For the Aztecs, Incas, Mayans and Egyptians, the sun was the spirit of life, the link between the material world and the soul. In Aztec culture alternating solids and voids, raised and excavated shapes, light and shadow, symbolize the duality and complementarity of matter and spirituality.
Ensamble Studio’s project for the Cervantes Theatre takes the dovela in its meanings as both sun symbol and keystone as their central conceptual reference. The result is a building that lends itself to many layers of interpretation. On the one hand, the ancient Aztec sun symbol is directly referenced in the programme’s use of light and shadow, which in turn harks back to the country’s deep cultural roots. On the other, it speaks to how the new structure relates to its surrounding contemporary urban context.
Just as the carved out areas on the Sun Stone create patterns in relief, light and shadow, so the enormous grid of orthogonally placed metal plates positioned at different distances and inclinations creates a varying series of light and shade on the ground beneath that continues down to the underground theatre.
In its urban context the suspended horizontal grid of the Cervantes is the only sign of the new underground theatre’s existence, a feature in diametrical contrast to the surrounding architecture whose hallmark is verticality and transparency. Resting on four different, irregular-shaped metal supports located just a few metres from the Plaza where the theatre is entered, the canopy also performs an urban public service as a semi-covered open space.
The Aztec dovela reference is also a way of linking past, present and future, and layers of history and culture in one building - stratification and sedimentation recalling the artistic, cultural and religious traditions of Mexico. This is achieved with light. Like sculpture, architecture here gives shape to this intangible element. Light excavates, illuminates and fills the void, the negative shape par excellence.
As a keystone, the dovela protects the space under it. It also stands as an element separating earthy materiality from heavenly intangibility. Raised aloft on its singular pillars, it is at once imposing and ethereal, a “stone of the air”, marking out earth and sky, emphasizing the underground dimension and its heavenly counterpart. A striking horizontal line of demarcation, it intimates the presence of the vast structure hidden underground.
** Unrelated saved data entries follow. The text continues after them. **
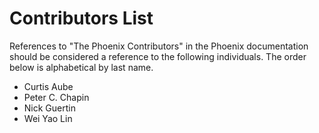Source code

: 
Contributors List
=================

References to "The Phoenix Contributors" in the Phoenix documentation should be considered a
reference to the following individuals. The order below is alphabetical by last name.

+ Curtis Aube
+ Peter C. Chapin
+ Nick Guertin
+ Wei Yao Lin
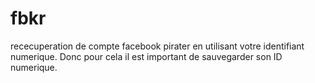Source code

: # fbkr
rececuperation de compte facebook pirater en utilisant votre identifiant numerique. Donc pour cela il est important de sauvegarder son ID numerique.
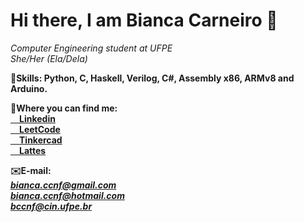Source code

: <head>
<h1> Hi there, I am Bianca Carneiro 👋</h1>
<head>
  
<body>
  <p>
    <i>Computer Engineering student at UFPE<br>
      She/Her (Ela/Dela)</i>
   </p>
<p><b>🧠Skills:<b> Python, C, Haskell, Verilog, C#, Assembly x86, ARMv8 and Arduino.</p>
<p><b>💬Where you can find me:<b><br>
    <a href="https://www.linkedin.com/in/bianca-carneiro-da-cunha-77222b191/"> &emsp;Linkedin</a><br>
    <a href="https://leetcode.com/bccnf/"> &emsp;LeetCode</a><br>
    <a href="https://www.tinkercad.com/users/ktm1UhjdPZW-bianca-carneiro-da-cunha"> &emsp;Tinkercad</a><br>
    <a href="http://lattes.cnpq.br/7849446439578091"> &emsp;Lattes</a><br>
</p>
<p>✉️E-mail:<br><i>
      <a href="mailto:bianca.ccnf@gmail.com">bianca.ccnf@gmail.com</a><br>
      <a href="mailto:bianca.ccnf@hotmail.com">bianca.ccnf@hotmail.com</a><br>
      <a href="mailto:bccnf@cin.ufpe.br">bccnf@cin.ufpe.br</a>
</p>
<body>
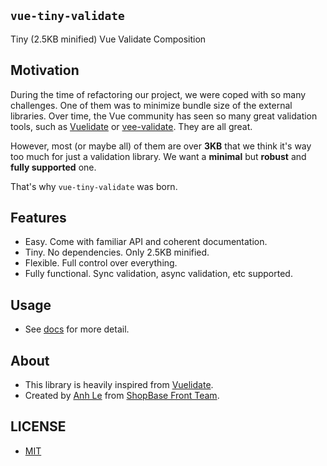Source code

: ## `vue-tiny-validate`

Tiny (2.5KB minified) Vue Validate Composition

## Motivation

During the time of refactoring our project, we were coped with so many challenges. One of them was to minimize bundle
size of the external libraries. Over time, the Vue community has seen so many great validation tools, such as
[Vuelidate](https://github.com/vuelidate/vuelidate) or [vee-validate](https://github.com/logaretm/vee-validate). They
are all great.

However, most (or maybe all) of them are over **3KB** that we think it's way too much for just a validation library.
We want a **minimal** but **robust** and **fully supported** one.

That's why `vue-tiny-validate` was born.

## Features

- Easy. Come with familiar API and coherent documentation.
- Tiny. No dependencies. Only 2.5KB minified.
- Flexible. Full control over everything.
- Fully functional. Sync validation, async validation, etc supported.

## Usage

- See [docs](https://vue-tiny-validate.netlify.app) for more detail.

## About

- This library is heavily inspired from [Vuelidate](https://github.com/vuelidate/vuelidate).
- Created by [Anh Le](https://github.com/culee) from [ShopBase Front Team](https://github.com/FrontLabsOfficial).

## LICENSE

- [MIT](https://github.com/FrontLabsOfficial/vue-tiny-validate/blob/master/LICENSE)
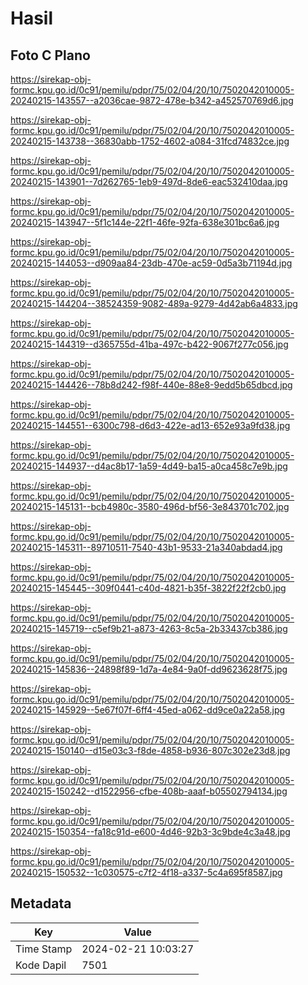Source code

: # Hasil

## Foto C Plano

https://sirekap-obj-formc.kpu.go.id/0c91/pemilu/pdpr/75/02/04/20/10/7502042010005-20240215-143557--a2036cae-9872-478e-b342-a452570769d6.jpg

https://sirekap-obj-formc.kpu.go.id/0c91/pemilu/pdpr/75/02/04/20/10/7502042010005-20240215-143738--36830abb-1752-4602-a084-31fcd74832ce.jpg

https://sirekap-obj-formc.kpu.go.id/0c91/pemilu/pdpr/75/02/04/20/10/7502042010005-20240215-143901--7d262765-1eb9-497d-8de6-eac532410daa.jpg

https://sirekap-obj-formc.kpu.go.id/0c91/pemilu/pdpr/75/02/04/20/10/7502042010005-20240215-143947--5f1c144e-22f1-46fe-92fa-638e301bc6a6.jpg

https://sirekap-obj-formc.kpu.go.id/0c91/pemilu/pdpr/75/02/04/20/10/7502042010005-20240215-144053--d909aa84-23db-470e-ac59-0d5a3b71194d.jpg

https://sirekap-obj-formc.kpu.go.id/0c91/pemilu/pdpr/75/02/04/20/10/7502042010005-20240215-144204--38524359-9082-489a-9279-4d42ab6a4833.jpg

https://sirekap-obj-formc.kpu.go.id/0c91/pemilu/pdpr/75/02/04/20/10/7502042010005-20240215-144319--d365755d-41ba-497c-b422-9067f277c056.jpg

https://sirekap-obj-formc.kpu.go.id/0c91/pemilu/pdpr/75/02/04/20/10/7502042010005-20240215-144426--78b8d242-f98f-440e-88e8-9edd5b65dbcd.jpg

https://sirekap-obj-formc.kpu.go.id/0c91/pemilu/pdpr/75/02/04/20/10/7502042010005-20240215-144551--6300c798-d6d3-422e-ad13-652e93a9fd38.jpg

https://sirekap-obj-formc.kpu.go.id/0c91/pemilu/pdpr/75/02/04/20/10/7502042010005-20240215-144937--d4ac8b17-1a59-4d49-ba15-a0ca458c7e9b.jpg

https://sirekap-obj-formc.kpu.go.id/0c91/pemilu/pdpr/75/02/04/20/10/7502042010005-20240215-145131--bcb4980c-3580-496d-bf56-3e843701c702.jpg

https://sirekap-obj-formc.kpu.go.id/0c91/pemilu/pdpr/75/02/04/20/10/7502042010005-20240215-145311--89710511-7540-43b1-9533-21a340abdad4.jpg

https://sirekap-obj-formc.kpu.go.id/0c91/pemilu/pdpr/75/02/04/20/10/7502042010005-20240215-145445--309f0441-c40d-4821-b35f-3822f22f2cb0.jpg

https://sirekap-obj-formc.kpu.go.id/0c91/pemilu/pdpr/75/02/04/20/10/7502042010005-20240215-145719--c5ef9b21-a873-4263-8c5a-2b33437cb386.jpg

https://sirekap-obj-formc.kpu.go.id/0c91/pemilu/pdpr/75/02/04/20/10/7502042010005-20240215-145836--24898f89-1d7a-4e84-9a0f-dd9623628f75.jpg

https://sirekap-obj-formc.kpu.go.id/0c91/pemilu/pdpr/75/02/04/20/10/7502042010005-20240215-145929--5e67f07f-6ff4-45ed-a062-dd9ce0a22a58.jpg

https://sirekap-obj-formc.kpu.go.id/0c91/pemilu/pdpr/75/02/04/20/10/7502042010005-20240215-150140--d15e03c3-f8de-4858-b936-807c302e23d8.jpg

https://sirekap-obj-formc.kpu.go.id/0c91/pemilu/pdpr/75/02/04/20/10/7502042010005-20240215-150242--d1522956-cfbe-408b-aaaf-b05502794134.jpg

https://sirekap-obj-formc.kpu.go.id/0c91/pemilu/pdpr/75/02/04/20/10/7502042010005-20240215-150354--fa18c91d-e600-4d46-92b3-3c9bde4c3a48.jpg

https://sirekap-obj-formc.kpu.go.id/0c91/pemilu/pdpr/75/02/04/20/10/7502042010005-20240215-150532--1c030575-c7f2-4f18-a337-5c4a695f8587.jpg


## Metadata

| Key        | Value               |
| ---------- | ------------------- |
| Time Stamp | 2024-02-21 10:03:27 |
| Kode Dapil | 7501                |



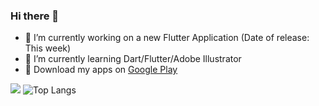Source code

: ### Hi there 👋


- 🔭 I’m currently working on a new Flutter Application (Date of release: This week)
- 🌱 I’m currently learning Dart/Flutter/Adobe Illustrator
- :tada: Download my apps on [Google Play](https://play.google.com/store/apps/dev?id=5420160174600557858)

![](https://github-readme-stats.vercel.app/api?username=HoussemTN&count_private=true&theme=default&show_icons=true&include_all_commits=true)
![Top Langs](https://github-readme-stats.vercel.app/api/top-langs/?username=HoussemTN&langs_count=3)

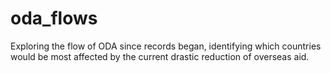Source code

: # oda_flows
Exploring the flow of ODA since records began, identifying which countries would be most affected by the current drastic reduction of overseas aid.
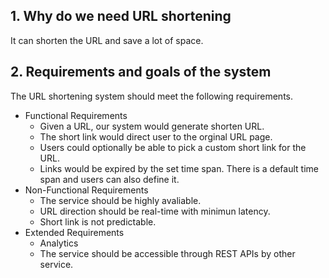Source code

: ## 1. Why do we need URL shortening

It can shorten the URL and save a lot of space.

## 2. Requirements and goals of the system

The URL shortening system should meet the following requirements.

- Functional Requirements
  - Given a URL, our system would generate shorten URL.
  - The short link would direct user to the orginal URL page.
  - Users could optionally be able to pick a custom short link for the URL.
  - Links would be expired by the set time span. There is a default time span and users can also define it.
- Non-Functional Requirements
  - The service should be highly avaliable.
  - URL direction should be real-time with minimun latency.
  - Short link is not predictable.
- Extended Requirements
  - Analytics
  - The service should be accessible through REST APIs by other service.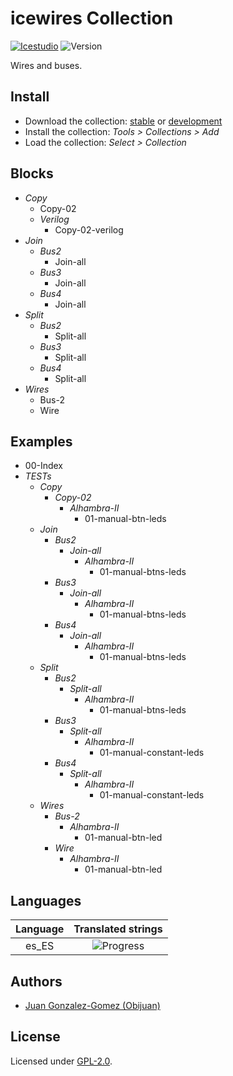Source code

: # icewires Collection

[![Icestudio](https://img.shields.io/badge/collection-icestudio-blue.svg)](https://github.com/FPGAwars/icestudio)
![Version](https://img.shields.io/badge/version-v0.1.0-orange.svg)

Wires and buses.

## Install

* Download the collection: [stable](https://github.com/FPGAwars/iceWires/archive/v0.1.0.zip) or [development](https://github.com/FPGAwars/iceWires/archive/master.zip)
* Install the collection: *Tools > Collections > Add*
* Load the collection: *Select > Collection*

## Blocks
* *Copy*
  * Copy-02
  * *Verilog*
    * Copy-02-verilog
* *Join*
  * *Bus2*
    * Join-all
  * *Bus3*
    * Join-all
  * *Bus4*
    * Join-all
* *Split*
  * *Bus2*
    * Split-all
  * *Bus3*
    * Split-all
  * *Bus4*
    * Split-all
* *Wires*
  * Bus-2
  * Wire

## Examples
* 00-Index
* *TESTs*
  * *Copy*
    * *Copy-02*
      * *Alhambra-II*
        * 01-manual-btn-leds
  * *Join*
    * *Bus2*
      * *Join-all*
        * *Alhambra-II*
          * 01-manual-btns-leds
    * *Bus3*
      * *Join-all*
        * *Alhambra-II*
          * 01-manual-btns-leds
    * *Bus4*
      * *Join-all*
        * *Alhambra-II*
          * 01-manual-btns-leds
  * *Split*
    * *Bus2*
      * *Split-all*
        * *Alhambra-II*
          * 01-manual-btns-leds
    * *Bus3*
      * *Split-all*
        * *Alhambra-II*
          * 01-manual-constant-leds
    * *Bus4*
      * *Split-all*
        * *Alhambra-II*
          * 01-manual-constant-leds
  * *Wires*
    * *Bus-2*
      * *Alhambra-II*
        * 01-manual-btn-led
    * *Wire*
      * *Alhambra-II*
        * 01-manual-btn-led

## Languages
| Language | Translated strings |
|:--------:|:------------------:|
| es_ES | ![Progress](http://progressed.io/bar/100) |

## Authors
* [Juan Gonzalez-Gomez (Obijuan)](https://github.com/Obijuan)


## License

Licensed under [GPL-2.0](https://opensource.org/licenses/GPL-2.0).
This latter is reached by a series of escalators leading first to a large below-level open space, the point of departure for the distribution circuits. On this first underground level are a restaurant and small conference hall while at subsequent levels, again reached by escalators, there are two large auditoria and smaller performance halls.
Only the above ground structure has been completed, however. Work on the underground spaces has been halted. It is almost as if the past, present and the uncertain future have taken shape in a single (unfinished) form.